Work order
Your answer must be the full set of entries, reproduced exactly.

:: Records to process ::

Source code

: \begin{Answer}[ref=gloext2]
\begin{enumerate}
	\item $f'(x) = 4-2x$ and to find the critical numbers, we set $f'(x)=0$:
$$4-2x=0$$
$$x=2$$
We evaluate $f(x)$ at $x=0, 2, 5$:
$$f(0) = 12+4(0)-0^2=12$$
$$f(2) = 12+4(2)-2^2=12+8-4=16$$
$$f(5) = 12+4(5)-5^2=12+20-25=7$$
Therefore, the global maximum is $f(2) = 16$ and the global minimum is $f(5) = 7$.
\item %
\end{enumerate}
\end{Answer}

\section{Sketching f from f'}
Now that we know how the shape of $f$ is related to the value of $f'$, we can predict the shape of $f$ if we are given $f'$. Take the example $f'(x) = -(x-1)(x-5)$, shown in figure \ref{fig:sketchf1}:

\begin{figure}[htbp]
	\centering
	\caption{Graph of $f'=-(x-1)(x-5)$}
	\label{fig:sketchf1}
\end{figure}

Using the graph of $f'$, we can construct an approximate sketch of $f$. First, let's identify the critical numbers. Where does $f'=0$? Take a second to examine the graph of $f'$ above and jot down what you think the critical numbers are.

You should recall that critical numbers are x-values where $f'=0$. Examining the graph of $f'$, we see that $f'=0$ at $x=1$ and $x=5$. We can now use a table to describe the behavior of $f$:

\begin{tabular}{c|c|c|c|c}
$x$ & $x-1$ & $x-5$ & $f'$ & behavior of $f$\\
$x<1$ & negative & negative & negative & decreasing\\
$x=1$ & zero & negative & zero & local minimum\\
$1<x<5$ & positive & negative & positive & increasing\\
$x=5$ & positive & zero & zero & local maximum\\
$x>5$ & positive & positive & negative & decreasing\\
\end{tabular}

:::

Exercise result
Source code

: \begin{Answer}[ref=gloext2]
\begin{enumerate}
	\item $f'(x) = 4-2x$ and to find the critical numbers, we set $f'(x)=0$:
$$4-2x=0$$
$$x=2$$
We evaluate $f(x)$ at $x=0, 2, 5$:
$$f(0) = 12+4(0)-0^2=12$$
$$f(2) = 12+4(2)-2^2=12+8-4=16$$
$$f(5) = 12+4(5)-5^2=12+20-25=7$$
Therefore, the global maximum is $f(2) = 16$ and the global minimum is $f(5) = 7$.
\item %
\end{enumerate}
\end{Answer}

\section{Sketching f from f'}
Now that we know how the shape of $f$ is related to the value of $f'$, we can predict the shape of $f$ if we are given $f'$. Take the example $f'(x) = -(x-1)(x-5)$, shown in figure \ref{fig:sketchf1}:

\begin{figure}[htbp]
	\centering
	\caption{Graph of $f'=-(x-1)(x-5)$}
	\label{fig:sketchf1}
\end{figure}

Using the graph of $f'$, we can construct an approximate sketch of $f$. First, let's identify the critical numbers. Where does $f'=0$? Take a second to examine the graph of $f'$ above and jot down what you think the critical numbers are.

You should recall that critical numbers are x-values where $f'=0$. Examining the graph of $f'$, we see that $f'=0$ at $x=1$ and $x=5$. We can now use a table to describe the behavior of $f$:

\begin{tabular}{c|c|c|c|c}
$x$ & $x-1$ & $x-5$ & $f'$ & behavior of $f$\\
$x<1$ & negative & negative & negative & decreasing\\
$x=1$ & zero & negative & zero & local minimum\\
$1<x<5$ & positive & negative & positive & increasing\\
$x=5$ & positive & zero & zero & local maximum\\
$x>5$ & positive & positive & negative & decreasing\\
\end{tabular}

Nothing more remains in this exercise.